# Exercise objective
Only the number should be given: how many lines below contain "Pavel".

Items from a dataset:
• • •

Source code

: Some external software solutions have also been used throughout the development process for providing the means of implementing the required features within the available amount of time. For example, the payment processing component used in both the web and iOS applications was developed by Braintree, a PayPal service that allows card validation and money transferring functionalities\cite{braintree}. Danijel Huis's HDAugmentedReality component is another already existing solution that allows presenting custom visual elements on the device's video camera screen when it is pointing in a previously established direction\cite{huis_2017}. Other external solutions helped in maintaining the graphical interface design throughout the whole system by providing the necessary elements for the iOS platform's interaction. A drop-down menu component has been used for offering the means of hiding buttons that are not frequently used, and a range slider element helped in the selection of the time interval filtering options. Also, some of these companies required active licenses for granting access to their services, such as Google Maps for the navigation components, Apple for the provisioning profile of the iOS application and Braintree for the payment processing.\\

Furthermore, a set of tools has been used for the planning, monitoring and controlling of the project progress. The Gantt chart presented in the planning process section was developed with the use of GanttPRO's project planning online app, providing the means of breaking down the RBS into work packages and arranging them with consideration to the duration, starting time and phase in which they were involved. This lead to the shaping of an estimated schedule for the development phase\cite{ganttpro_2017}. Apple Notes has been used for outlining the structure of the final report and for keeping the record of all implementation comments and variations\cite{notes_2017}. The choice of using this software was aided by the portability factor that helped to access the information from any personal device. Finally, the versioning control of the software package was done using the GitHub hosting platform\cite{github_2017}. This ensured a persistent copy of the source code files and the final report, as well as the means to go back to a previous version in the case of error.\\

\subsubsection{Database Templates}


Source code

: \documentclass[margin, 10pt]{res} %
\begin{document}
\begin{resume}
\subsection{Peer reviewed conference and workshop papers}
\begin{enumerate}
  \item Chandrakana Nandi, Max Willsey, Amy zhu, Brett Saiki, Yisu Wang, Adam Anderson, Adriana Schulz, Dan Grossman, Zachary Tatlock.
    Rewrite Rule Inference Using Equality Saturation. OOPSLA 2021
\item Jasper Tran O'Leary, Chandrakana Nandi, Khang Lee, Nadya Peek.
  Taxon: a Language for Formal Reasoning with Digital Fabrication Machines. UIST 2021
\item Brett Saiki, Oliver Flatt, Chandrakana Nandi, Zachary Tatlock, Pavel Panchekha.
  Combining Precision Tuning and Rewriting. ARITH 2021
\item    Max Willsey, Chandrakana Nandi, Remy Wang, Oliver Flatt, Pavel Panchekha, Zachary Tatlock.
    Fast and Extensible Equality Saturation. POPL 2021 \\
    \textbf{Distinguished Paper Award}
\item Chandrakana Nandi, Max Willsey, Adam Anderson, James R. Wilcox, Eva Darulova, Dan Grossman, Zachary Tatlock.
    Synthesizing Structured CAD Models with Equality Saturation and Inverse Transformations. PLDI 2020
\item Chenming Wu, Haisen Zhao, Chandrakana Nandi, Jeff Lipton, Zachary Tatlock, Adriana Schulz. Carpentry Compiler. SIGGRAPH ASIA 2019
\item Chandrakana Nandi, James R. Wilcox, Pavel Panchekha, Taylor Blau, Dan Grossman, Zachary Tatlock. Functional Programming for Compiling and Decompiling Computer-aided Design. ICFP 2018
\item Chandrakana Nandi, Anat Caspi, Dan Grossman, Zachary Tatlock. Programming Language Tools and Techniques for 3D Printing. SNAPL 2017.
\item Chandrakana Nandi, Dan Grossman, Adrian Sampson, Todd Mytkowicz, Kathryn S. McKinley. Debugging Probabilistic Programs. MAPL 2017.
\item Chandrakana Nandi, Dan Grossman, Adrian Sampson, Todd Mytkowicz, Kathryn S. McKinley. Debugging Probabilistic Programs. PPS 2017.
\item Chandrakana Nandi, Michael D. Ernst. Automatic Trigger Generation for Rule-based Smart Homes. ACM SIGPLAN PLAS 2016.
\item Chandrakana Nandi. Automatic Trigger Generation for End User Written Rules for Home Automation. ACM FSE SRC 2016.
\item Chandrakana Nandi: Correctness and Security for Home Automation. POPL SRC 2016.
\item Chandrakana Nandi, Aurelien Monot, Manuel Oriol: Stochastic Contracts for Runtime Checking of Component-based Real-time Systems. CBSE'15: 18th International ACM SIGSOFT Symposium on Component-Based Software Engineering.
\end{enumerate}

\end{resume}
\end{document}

• • •

# Answer area
3